Recent discoveries in deep waters and so-called tight oil rock formations have been among the inspirations for new investments.
Oil production from those sources is expected to more than double from 2010 to 2020, IHS CERA Director Leta Smith said. Production of tight oil alone will multiply nearly five times in that period, from 611,000 barrels to 3 million barrels per day.
“We anticipate that this is going to take off,” Smith said of tight oil.
From Colombia to Saudi Arabia, industry leaders say they are setting lofty goals and investing big dollars in expanding access to harder-to-reach oil and natural gas deposits.
Ecopetrol, the Colombian petroleum company, aspires to produce 50,000 barrels of oil equivalent per day from unconventional sources, like tight oil and oil sands, by 2020, said Enrique Velasquez, vice president of exploration. Colombian leaders hope to expand total national production by about 50 percent to 1.5 million barrels by 2020.
Baker Hughes CEO Martin Craighead said state-owned oil companies, in particular, are increasingly funneling capital into developing technology, rather than relying on oil field service companies.
“What seems to be changing is that the NOC has moved from learning best practices to becoming partners in innovation,” he said of national oil companies.
Taking chances
Saudi Aramco spends half its research and development dollars on high-risk groundbreaking technology, said Amin Nasser, senior vice president of upstream. The company is relying on innovative technology to “explore frontier areas in the kingdom,” including enhanced images of complex deposits below the ocean floor.
Technological advancements are critical to Saudi Arabia and other countries seeking to replicate a U.S. shale boom that has supplied the nation with a glut of cheap natural gas, Nasser said.
“A major challenge is the cost of exploration relative to the price of gas,” he said. “New technology and economies of scale will help us bring down costs as they have in North America.”
The company is also forging an aggressive campaign to uncover 100 billion new barrels of oil within the country.

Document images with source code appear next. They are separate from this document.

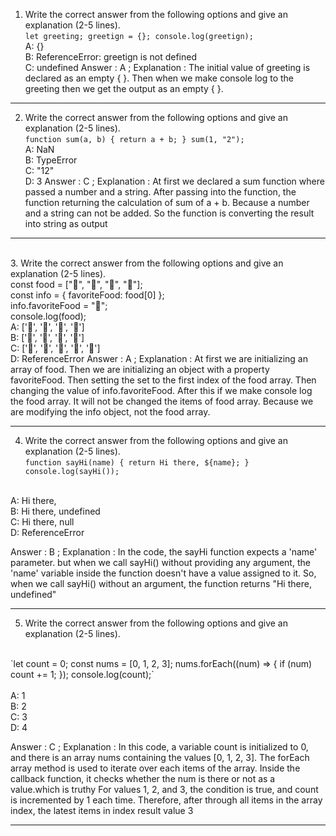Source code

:1. Write the correct answer from the following options and give an explanation (2-5 lines).
   <br/>
   `let greeting;
   greetign = {};
   console.log(greetign);`
   <br/>
   A: {}
   <br/>
   B: ReferenceError: greetign is not defined
   <br/>
   C: undefined
Answer : A ;
Explanation :
The initial value of greeting is declared as an empty { }. Then when we make console log to the greeting then we get the output as an empty { }.
---
2. Write the correct answer from the following options and give an explanation (2-5 lines).
   <br/>
   `function sum(a, b) {
   return a + b;
   }
   sum(1, "2");`
   <br/>
   A: NaN
   <br/>
   B: TypeError
   <br/>
   C: "12"
   <br/>
   D: 3
Answer : C ;
Explanation :
At first we declared a sum function where passed a number and a string. After passing into the function, the function returning the calculation of sum of a + b. Because a number and a string can not be added. So the function is converting the result into string as output
---
<br>
3. Write the correct answer from the following options and give an explanation (2-5 lines).
 <br>
 const food = ["🍕", "🍫", "🥑", "🍔"];
  <br>
const info = { favoriteFood: food[0] };
 <br>
info.favoriteFood = "🍝";
 <br>
console.log(food);
<br>
A: ['🍕', '🍫', '🥑', '🍔']
<br>
B: ['🍝', '🍫', '🥑', '🍔']
<br>
C: ['🍝', '🍕', '🍫', '🥑', '🍔']
<br>
D: ReferenceError
Answer : A ;
Explanation :
At first we are initializing an array of food. Then we are initializing an object with a property favoriteFood. Then setting the set to the first index of the food array. Then changing the value of info.favoriteFood. After this if we make console log the food array. It will not be changed the items of food array. Because we are modifying the info object, not the food array. 

--- 

4. Write the correct answer from the following options and give an explanation (2-5 lines).
   <br>
   `function sayHi(name) {
  return Hi there, ${name};
}
console.log(sayHi());`
<br/>
   A: Hi there,
   <br>
   B: Hi there, undefined
   <br>
   C: Hi there, null
   <br>
   D: ReferenceError

Answer : B ;
Explanation :
In the code, the sayHi function expects a 'name' parameter. but when we call sayHi() without providing any argument, the 'name' variable inside the function doesn't have a value assigned to it. So, when we call sayHi() without an argument, the function returns "Hi there, undefined"

---

5. Write the correct answer from the following options and give an explanation (2-5 lines).
<br>
   `let count = 0;
const nums = [0, 1, 2, 3];
nums.forEach((num) => {
if (num) count += 1;
});
console.log(count);`
<br/>
<br>
A: 1
<br>
B: 2
<br>
C: 3
<br>
D: 4

Answer : C ;
Explanation :
In this code, a variable count is initialized to 0, and there is an array nums containing the values [0, 1, 2, 3]. The forEach array method is used to iterate over each items of the array. Inside the callback function, it checks whether the num is there or not as a value.which is truthy For values 1, 2, and 3, the condition is true, and count is incremented by 1 each time. Therefore, after through all items in the array index, the latest items in index result value 3

---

Some recent major discoveries involved high risks and costs taken on by independent companies that pursued further exploration in areas that major energy companies had dismissed, said Angus McCoss, exploration director for Tullow Oil. McCoss said a large Tullow Oil discovery off Ghana was a result of a risky bet, based on seismic imaging.
“There had been others who had been in that acreage before and had moved on,” McCoss said. “We took a different view on risk … and made a breakthrough,” he added.
Such experiences have blazed a trail of more aggressive and creative exploration and production approaches, much of it sparked by the high return of oil prices in excess of $100 a barrel, said Peter Jackson, head of upstream research for IHS CERA.
“It seems that we get very creative and innovative at the two ends of the spectrum,” Jackson said, referring to extreme high and low oil prices.
Focusing on fracturing
Patrick Schorn, president of the reservoir production group for Schlumberger, noted the benefits of recent advances in drilling during a panel on Monday. Breakthroughs in hydraulic fracturing have drawn worldwide attention to the United States.
“The experience in the United States on this particular development and how to do it best is something that is looked at from all around the world,” Schorn said.
Energy companies from China to Norway have bought into U.S. shale in recent years. Paolo Scaroni, CEO of Eni, said the Italian company’s goal in its acquisition of a small Texas shale gas producer a couple of years ago wasn’t to become a major player.